- **About this exercise**: Scan the records for the word "Technique". Return each line where it is found.

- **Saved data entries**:
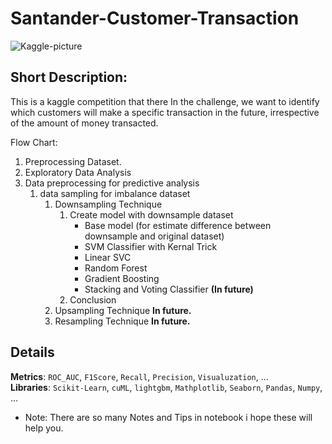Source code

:# Santander-Customer-Transaction
![Kaggle-picture](https://github.com/mrpintime/Santander-Customer-Transaction/assets/120576828/f7e0a43b-b291-4935-b272-0bdaa5e9b6b5)

## Short Description:  
This is a kaggle competition that there In the challenge, we want to identify which customers will make a specific transaction in the future, irrespective of the amount of money transacted.

Flow Chart:     
1. Preprocessing Dataset.
2. Exploratory Data Analysis
3. Data preprocessing for predictive analysis
   1. data sampling for imbalance dataset
      1. Downsampling Technique
         1. Create model with downsample dataset
            - Base model (for estimate difference between downsample and original dataset)
            - SVM Classifier with Kernal Trick
            - Linear SVC
            - Random Forest
            - Gradient Boosting
            - Stacking and Voting Classifier **(In future)**
         2. Conclusion
      3. Upsampling Technique
         **In future.**
      4. Resampling Technique
         **In future.**

## Details  
**Metrics**: `ROC_AUC`, `F1Score`, `Recall`, `Precision`, `Visualuzation`, ...  
**Libraries**: `Scikit-Learn`, `cuML`, `lightgbm`, `Mathplotlib`, `Seaborn`, `Pandas`, `Numpy`, ...  

- Note: There are so many Notes and Tips in notebook i hope these will help you.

- **Written response**:
      1. Downsampling Technique
      3. Upsampling Technique
      4. Resampling Technique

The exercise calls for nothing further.